The Indian War Adams feared did not immediately materialize, but the controversy surrounding the death of McIntosh during the period of removal of the Creeks and Cherokees from Georgia created a crisis between the federal government and the state of Georgia.
In 1978, Carroll County acquired 527 acres of land adjacent to the Chattahoochee River. Included in this parkland is the site of McIntosh’s plantation, known as Lochau Talofau, or Acorn Bluff. It was here on the morning of May 1, 1825, that Upper Creek Indian warriors, under the command of Menawa, a Redstick who had fought against McIntosh and Jackson at the Battle of Horseshoe Bend, carried out the Creek National Council’s orders of “Fire and Blood.” They killed McIntosh and another chief, burned the plantation, destroyed what stock they could not carry off, but spared the lives of all women and children and one white man.

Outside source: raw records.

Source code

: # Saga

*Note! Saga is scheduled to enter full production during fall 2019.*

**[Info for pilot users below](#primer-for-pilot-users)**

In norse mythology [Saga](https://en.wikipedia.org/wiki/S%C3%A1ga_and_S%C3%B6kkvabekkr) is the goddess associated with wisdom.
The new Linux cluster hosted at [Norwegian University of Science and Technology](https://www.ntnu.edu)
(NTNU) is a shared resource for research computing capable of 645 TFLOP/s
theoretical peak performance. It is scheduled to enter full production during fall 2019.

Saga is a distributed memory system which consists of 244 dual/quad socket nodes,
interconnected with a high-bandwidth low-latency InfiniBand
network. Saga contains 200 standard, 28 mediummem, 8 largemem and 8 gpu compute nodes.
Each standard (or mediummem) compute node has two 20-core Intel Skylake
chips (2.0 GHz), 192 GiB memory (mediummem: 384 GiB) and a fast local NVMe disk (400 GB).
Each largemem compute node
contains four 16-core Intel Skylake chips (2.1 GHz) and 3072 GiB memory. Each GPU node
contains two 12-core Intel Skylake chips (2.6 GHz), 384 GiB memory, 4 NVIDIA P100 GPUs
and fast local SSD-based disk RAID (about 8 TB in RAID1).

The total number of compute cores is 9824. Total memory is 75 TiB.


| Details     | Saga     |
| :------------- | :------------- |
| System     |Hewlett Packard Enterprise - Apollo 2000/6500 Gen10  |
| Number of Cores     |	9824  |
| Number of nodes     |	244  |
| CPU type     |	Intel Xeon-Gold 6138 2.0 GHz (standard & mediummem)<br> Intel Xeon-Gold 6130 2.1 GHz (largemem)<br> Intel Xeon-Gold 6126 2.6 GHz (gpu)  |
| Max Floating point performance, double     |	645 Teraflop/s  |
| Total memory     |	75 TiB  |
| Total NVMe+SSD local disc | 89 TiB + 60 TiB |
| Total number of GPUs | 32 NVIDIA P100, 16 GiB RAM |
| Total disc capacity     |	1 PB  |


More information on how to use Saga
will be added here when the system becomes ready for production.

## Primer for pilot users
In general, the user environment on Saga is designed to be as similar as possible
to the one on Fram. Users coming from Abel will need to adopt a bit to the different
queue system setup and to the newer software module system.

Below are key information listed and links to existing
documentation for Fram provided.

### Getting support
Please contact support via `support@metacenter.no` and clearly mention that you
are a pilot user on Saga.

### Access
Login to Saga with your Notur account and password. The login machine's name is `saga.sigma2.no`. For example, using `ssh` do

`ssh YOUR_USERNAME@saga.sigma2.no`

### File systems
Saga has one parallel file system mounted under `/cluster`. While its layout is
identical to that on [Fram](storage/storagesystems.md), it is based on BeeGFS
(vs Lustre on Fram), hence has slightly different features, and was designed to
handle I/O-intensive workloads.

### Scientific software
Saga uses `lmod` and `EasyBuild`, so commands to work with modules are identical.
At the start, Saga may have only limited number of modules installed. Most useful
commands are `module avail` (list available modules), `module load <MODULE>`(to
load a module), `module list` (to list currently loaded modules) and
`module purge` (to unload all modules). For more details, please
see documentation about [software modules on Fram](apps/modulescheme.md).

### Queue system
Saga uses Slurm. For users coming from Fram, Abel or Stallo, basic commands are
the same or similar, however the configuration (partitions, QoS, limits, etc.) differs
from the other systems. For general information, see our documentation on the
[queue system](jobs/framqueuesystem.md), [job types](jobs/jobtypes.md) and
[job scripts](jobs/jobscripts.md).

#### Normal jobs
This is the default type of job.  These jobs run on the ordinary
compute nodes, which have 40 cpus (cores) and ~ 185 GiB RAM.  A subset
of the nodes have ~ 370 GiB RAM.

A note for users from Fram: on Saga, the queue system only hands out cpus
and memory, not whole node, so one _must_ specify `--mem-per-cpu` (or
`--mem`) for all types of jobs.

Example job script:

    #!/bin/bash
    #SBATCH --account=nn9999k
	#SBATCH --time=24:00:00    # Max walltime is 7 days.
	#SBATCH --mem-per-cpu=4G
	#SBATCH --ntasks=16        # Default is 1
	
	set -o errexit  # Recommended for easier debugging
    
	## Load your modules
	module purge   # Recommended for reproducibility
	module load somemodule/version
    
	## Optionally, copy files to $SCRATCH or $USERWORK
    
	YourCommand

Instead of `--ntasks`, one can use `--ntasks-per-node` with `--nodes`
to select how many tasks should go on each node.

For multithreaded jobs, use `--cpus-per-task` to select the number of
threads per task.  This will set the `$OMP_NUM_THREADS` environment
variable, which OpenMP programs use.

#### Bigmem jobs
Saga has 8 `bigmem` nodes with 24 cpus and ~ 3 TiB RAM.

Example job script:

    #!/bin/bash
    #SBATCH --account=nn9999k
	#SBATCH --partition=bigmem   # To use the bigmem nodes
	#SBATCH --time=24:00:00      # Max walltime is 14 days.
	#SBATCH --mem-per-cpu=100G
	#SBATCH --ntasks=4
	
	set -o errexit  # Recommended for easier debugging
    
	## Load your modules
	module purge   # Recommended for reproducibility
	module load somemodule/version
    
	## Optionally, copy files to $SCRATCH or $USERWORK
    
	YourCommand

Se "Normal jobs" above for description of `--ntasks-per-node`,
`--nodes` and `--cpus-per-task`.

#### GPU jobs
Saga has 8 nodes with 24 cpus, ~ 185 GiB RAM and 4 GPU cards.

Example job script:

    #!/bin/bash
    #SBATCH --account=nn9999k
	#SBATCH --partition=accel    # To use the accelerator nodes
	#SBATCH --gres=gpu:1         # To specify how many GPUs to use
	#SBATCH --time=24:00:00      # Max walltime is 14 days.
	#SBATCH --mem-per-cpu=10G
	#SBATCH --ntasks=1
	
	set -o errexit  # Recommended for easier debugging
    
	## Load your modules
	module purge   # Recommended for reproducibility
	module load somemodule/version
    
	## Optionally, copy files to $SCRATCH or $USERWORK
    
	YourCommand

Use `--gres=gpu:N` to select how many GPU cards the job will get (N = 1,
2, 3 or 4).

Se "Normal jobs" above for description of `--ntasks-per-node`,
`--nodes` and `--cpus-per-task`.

Today, visitors to the site can camp, hike and picnic on the ground where two diverse cultures collided, causing the death of an important historic figure. Displays and signs within the park help the public understand this violent period in our history.
McIntosh Reserve was developed as parkland by Carroll County in order to provide for the public enjoyment of this site’s natural and cultural resources, while at the same time ensuring the preservation of these resources. The park combines recreation activities, preservation of cultural heritage, public education, fish and wildlife management and conservation of the Chattahoochee River Corridor.
This project has been assisted in part by a Land and Water Conservation Grant, Heritage Conservation and Recreation Service, U.S. Department of Interior.
Chief William McIntosh
Chief William McIntosh, Jr. was born the son of a Scottish Captain in the British Tory Army around the time of the American Revolutionary War and a native Creek Indian woman belonging to the influential Wind Clan of the Creek Nation. During his lifetime the Chief would be directly and indirectly involved in many treaties negotiated on behalf of the State of Georgia, the U.S. Government, and the Creek Nation, as well as military engagements brought about in some cases as a result of those associations.
At one of these treaty negotiations, he made a trip to Washington, D.C., where he met and talked with then President Thomas Jefferson on behalf of the Creek Nation while standing in for an ailing Speaker of the Creeks. He made a favorable impression on Jefferson and helped to further the view that he was well versed in the politics of both worlds, native and non-native.
During the Creek Indian War of 1813-14, McIntosh distinguished himself under the command of another future President , Andrew Jackson, at the pivotal battle of Horseshoe Bend in what is now Alabama. McIntosh was not only well connected at the National level of U.S. society; near the end of his life, his Paternal cousin, George Troup had been elected Governor of the State of Georgia on the platform of removing all Native Americans from the same. He showed little concern for the effects this policy may have on Chief McIntosh and unfortunately for the Chief, as his reputation grew in both societies he became more entangled in the National and State of Georgia policies of the day concerning the eventual removal of all native peoples from the southeastern United States.
Ultimately Chief William McIntosh, Jr. lost his life due in part to his prominent positions in both societies.